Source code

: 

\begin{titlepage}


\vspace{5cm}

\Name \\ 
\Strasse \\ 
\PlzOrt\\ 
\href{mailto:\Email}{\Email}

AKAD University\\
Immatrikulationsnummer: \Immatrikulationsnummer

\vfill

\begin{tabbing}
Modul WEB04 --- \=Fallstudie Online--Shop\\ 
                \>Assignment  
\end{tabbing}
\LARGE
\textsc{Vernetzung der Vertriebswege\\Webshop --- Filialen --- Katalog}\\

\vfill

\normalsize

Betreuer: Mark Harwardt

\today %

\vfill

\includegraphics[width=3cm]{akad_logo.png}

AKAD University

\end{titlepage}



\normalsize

....

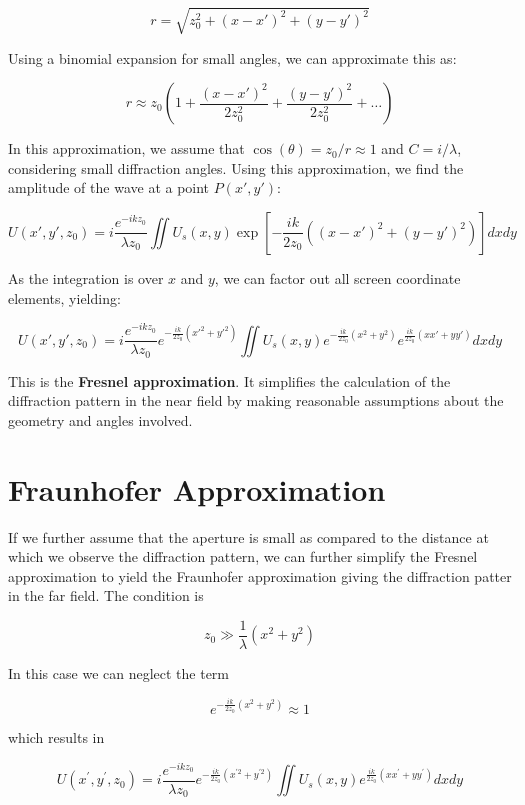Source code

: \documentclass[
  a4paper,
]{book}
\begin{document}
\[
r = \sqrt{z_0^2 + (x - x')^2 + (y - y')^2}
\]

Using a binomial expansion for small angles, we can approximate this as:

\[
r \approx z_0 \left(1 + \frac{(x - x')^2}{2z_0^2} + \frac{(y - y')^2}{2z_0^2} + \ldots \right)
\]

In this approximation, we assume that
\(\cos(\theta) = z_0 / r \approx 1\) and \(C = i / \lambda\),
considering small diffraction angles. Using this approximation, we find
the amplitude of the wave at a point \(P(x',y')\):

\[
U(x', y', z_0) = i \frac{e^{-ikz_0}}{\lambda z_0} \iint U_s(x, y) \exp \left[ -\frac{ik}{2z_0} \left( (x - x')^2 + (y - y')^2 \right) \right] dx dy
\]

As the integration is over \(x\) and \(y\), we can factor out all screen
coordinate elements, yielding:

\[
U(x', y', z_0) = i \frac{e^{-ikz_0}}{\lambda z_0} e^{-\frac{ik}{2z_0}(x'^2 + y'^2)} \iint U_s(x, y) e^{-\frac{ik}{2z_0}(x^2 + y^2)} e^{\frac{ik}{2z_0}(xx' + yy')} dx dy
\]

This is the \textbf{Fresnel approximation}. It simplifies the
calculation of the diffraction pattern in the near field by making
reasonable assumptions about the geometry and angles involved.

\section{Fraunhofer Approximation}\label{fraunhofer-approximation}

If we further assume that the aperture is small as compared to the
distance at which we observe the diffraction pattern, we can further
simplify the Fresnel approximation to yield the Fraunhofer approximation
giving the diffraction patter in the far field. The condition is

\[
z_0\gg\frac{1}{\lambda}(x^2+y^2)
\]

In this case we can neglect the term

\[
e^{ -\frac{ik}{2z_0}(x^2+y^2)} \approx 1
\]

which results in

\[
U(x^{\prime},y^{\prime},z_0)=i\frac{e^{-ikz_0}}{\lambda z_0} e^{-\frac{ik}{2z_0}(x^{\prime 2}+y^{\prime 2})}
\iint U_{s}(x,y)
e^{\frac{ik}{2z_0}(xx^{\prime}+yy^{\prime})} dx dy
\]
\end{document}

....

■ What is needed:
Only lines that include "right" are counted here. Give their number for the records above and add nothing.

■ Exercise answer:
2